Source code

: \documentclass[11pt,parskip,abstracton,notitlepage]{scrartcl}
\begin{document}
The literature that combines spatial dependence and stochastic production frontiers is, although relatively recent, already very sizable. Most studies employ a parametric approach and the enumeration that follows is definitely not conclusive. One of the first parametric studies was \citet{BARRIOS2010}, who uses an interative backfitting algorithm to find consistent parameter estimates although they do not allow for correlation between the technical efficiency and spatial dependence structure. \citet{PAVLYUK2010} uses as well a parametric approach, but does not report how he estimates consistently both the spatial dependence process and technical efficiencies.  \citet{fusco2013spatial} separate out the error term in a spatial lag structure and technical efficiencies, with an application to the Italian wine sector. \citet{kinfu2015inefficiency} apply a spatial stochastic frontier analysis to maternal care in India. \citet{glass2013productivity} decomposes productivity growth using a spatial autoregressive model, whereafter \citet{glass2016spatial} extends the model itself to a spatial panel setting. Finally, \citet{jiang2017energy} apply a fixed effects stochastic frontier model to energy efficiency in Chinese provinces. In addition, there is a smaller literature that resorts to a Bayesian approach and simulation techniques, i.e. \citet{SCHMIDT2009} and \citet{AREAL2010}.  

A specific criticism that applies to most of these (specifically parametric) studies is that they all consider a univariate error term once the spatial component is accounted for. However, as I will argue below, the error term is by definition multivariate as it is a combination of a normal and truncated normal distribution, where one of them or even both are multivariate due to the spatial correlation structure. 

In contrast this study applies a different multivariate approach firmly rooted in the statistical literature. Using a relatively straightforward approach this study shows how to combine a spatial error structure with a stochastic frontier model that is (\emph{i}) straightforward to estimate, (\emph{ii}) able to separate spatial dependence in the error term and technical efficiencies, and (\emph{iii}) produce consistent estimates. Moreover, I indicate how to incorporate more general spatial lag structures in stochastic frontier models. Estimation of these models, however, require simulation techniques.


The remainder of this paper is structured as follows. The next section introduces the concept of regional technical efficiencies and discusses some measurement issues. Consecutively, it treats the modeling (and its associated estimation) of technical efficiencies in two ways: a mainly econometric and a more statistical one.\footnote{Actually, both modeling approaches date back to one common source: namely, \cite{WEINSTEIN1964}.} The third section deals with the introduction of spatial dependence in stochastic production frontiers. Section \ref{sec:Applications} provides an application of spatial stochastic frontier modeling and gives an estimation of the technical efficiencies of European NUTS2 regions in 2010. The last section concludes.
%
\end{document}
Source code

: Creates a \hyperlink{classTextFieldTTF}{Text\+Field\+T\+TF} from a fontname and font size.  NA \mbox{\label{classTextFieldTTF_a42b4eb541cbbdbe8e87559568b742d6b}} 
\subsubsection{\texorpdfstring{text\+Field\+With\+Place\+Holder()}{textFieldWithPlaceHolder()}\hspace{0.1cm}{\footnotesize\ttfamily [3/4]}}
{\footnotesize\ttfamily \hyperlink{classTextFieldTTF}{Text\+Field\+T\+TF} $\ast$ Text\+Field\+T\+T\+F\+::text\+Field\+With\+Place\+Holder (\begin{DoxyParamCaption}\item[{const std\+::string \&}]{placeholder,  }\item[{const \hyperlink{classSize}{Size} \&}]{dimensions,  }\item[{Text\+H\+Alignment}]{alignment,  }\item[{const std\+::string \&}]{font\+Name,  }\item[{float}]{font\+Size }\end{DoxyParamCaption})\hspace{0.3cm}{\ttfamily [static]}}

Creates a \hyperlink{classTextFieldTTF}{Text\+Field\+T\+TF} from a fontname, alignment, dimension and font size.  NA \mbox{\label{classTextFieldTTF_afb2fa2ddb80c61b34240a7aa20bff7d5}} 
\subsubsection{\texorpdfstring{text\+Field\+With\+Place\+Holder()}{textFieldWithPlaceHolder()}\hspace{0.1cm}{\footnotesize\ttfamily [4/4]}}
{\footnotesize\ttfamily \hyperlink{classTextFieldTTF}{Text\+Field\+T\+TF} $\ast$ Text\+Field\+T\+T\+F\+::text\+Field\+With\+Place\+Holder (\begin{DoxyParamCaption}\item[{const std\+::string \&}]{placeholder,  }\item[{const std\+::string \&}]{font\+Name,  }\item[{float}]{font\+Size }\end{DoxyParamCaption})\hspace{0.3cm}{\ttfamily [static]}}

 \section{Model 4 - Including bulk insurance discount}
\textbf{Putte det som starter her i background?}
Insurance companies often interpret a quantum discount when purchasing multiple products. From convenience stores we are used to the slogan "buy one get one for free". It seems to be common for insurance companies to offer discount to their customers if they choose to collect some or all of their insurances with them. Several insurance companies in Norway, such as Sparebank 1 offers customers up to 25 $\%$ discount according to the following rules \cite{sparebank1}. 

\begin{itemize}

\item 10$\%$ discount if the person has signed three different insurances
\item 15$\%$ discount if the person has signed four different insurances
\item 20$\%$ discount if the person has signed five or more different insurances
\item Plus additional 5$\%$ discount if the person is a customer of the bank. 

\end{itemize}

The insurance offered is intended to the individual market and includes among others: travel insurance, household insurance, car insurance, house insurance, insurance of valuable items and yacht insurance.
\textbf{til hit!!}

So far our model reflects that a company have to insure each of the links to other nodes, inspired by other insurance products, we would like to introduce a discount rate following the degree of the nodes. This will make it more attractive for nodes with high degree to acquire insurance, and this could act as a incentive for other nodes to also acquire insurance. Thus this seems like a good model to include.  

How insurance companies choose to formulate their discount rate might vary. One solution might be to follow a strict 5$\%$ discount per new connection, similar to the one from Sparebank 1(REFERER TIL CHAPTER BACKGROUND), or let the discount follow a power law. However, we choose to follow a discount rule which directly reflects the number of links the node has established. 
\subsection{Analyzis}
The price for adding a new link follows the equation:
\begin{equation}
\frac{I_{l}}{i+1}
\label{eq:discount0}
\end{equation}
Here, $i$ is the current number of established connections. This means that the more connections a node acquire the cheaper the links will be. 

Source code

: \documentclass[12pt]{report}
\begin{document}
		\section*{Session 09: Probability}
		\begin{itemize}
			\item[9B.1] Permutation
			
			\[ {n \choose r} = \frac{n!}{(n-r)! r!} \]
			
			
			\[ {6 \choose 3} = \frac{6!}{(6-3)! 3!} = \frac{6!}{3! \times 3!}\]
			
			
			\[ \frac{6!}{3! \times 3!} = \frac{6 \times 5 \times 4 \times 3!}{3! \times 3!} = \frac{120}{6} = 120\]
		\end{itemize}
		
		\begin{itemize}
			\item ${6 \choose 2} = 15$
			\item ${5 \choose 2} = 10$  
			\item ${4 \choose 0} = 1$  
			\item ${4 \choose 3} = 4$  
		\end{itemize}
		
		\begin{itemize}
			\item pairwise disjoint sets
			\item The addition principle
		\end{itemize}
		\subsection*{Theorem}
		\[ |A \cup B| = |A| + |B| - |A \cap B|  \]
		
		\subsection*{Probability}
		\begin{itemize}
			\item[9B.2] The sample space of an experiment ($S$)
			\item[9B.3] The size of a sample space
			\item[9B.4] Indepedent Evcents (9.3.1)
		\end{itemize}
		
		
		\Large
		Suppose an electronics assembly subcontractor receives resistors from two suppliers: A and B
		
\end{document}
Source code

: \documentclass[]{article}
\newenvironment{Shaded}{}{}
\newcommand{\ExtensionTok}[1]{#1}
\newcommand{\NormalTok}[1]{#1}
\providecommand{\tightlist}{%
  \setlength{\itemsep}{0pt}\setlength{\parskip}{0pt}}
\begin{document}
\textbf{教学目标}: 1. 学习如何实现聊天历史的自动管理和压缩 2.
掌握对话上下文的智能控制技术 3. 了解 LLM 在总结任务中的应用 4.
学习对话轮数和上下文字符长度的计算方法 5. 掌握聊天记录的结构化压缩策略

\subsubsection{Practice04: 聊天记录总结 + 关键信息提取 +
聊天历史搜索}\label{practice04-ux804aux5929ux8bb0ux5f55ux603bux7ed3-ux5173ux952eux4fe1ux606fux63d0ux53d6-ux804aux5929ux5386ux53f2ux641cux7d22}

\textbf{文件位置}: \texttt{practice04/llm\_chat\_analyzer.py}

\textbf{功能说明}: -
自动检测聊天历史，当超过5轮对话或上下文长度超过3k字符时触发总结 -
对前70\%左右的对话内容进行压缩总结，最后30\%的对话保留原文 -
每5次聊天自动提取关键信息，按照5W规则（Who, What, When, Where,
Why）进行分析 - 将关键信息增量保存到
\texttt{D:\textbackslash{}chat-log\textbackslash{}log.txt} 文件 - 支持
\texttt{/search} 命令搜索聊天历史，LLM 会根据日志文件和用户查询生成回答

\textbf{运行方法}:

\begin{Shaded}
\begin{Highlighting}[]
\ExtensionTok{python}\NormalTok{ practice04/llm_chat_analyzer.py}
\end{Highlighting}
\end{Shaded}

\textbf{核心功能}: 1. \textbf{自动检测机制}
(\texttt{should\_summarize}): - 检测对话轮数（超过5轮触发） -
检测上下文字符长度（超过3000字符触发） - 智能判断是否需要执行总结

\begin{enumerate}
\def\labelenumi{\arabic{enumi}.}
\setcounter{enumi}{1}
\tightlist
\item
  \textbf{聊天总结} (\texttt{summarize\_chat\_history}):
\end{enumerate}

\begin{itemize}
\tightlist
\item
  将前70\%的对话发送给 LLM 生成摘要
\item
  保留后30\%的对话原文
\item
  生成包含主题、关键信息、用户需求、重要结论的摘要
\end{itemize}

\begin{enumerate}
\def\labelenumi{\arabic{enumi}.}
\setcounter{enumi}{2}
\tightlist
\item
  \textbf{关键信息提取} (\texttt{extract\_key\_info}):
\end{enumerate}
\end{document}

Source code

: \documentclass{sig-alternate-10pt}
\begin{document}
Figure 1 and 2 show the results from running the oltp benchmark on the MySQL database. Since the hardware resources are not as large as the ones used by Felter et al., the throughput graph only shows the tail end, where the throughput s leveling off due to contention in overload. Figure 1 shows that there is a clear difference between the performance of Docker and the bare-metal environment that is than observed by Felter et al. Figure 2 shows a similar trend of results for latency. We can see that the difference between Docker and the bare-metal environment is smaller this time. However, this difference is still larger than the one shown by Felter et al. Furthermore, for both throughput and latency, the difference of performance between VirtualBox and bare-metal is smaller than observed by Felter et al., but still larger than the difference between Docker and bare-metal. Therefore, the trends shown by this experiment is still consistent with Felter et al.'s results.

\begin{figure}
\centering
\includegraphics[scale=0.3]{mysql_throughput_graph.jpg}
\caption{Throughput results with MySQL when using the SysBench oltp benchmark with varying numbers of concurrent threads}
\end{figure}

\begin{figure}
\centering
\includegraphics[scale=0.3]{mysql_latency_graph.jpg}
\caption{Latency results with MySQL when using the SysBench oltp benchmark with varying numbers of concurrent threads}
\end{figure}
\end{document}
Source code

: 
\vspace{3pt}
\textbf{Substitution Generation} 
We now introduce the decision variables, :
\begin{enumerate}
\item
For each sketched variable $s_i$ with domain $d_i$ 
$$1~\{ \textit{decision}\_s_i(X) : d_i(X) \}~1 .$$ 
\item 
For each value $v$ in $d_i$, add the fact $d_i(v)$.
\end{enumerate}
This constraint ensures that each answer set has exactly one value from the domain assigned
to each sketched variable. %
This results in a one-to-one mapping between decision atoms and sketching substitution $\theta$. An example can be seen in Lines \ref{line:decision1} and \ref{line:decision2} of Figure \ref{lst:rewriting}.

WHAT IS EXPECTED: Restate word for word only the lines running from the beginning of the data to the line holding "The literature that", both included.

RESULT OF THE TASK:
Source code

: \documentclass[11pt,parskip,abstracton,notitlepage]{scrartcl}
\begin{document}
The literature that combines spatial dependence and stochastic production frontiers is, although relatively recent, already very sizable. Most studies employ a parametric approach and the enumeration that follows is definitely not conclusive. One of the first parametric studies was \citet{BARRIOS2010}, who uses an interative backfitting algorithm to find consistent parameter estimates although they do not allow for correlation between the technical efficiency and spatial dependence structure. \citet{PAVLYUK2010} uses as well a parametric approach, but does not report how he estimates consistently both the spatial dependence process and technical efficiencies.  \citet{fusco2013spatial} separate out the error term in a spatial lag structure and technical efficiencies, with an application to the Italian wine sector. \citet{kinfu2015inefficiency} apply a spatial stochastic frontier analysis to maternal care in India. \citet{glass2013productivity} decomposes productivity growth using a spatial autoregressive model, whereafter \citet{glass2016spatial} extends the model itself to a spatial panel setting. Finally, \citet{jiang2017energy} apply a fixed effects stochastic frontier model to energy efficiency in Chinese provinces. In addition, there is a smaller literature that resorts to a Bayesian approach and simulation techniques, i.e. \citet{SCHMIDT2009} and \citet{AREAL2010}.  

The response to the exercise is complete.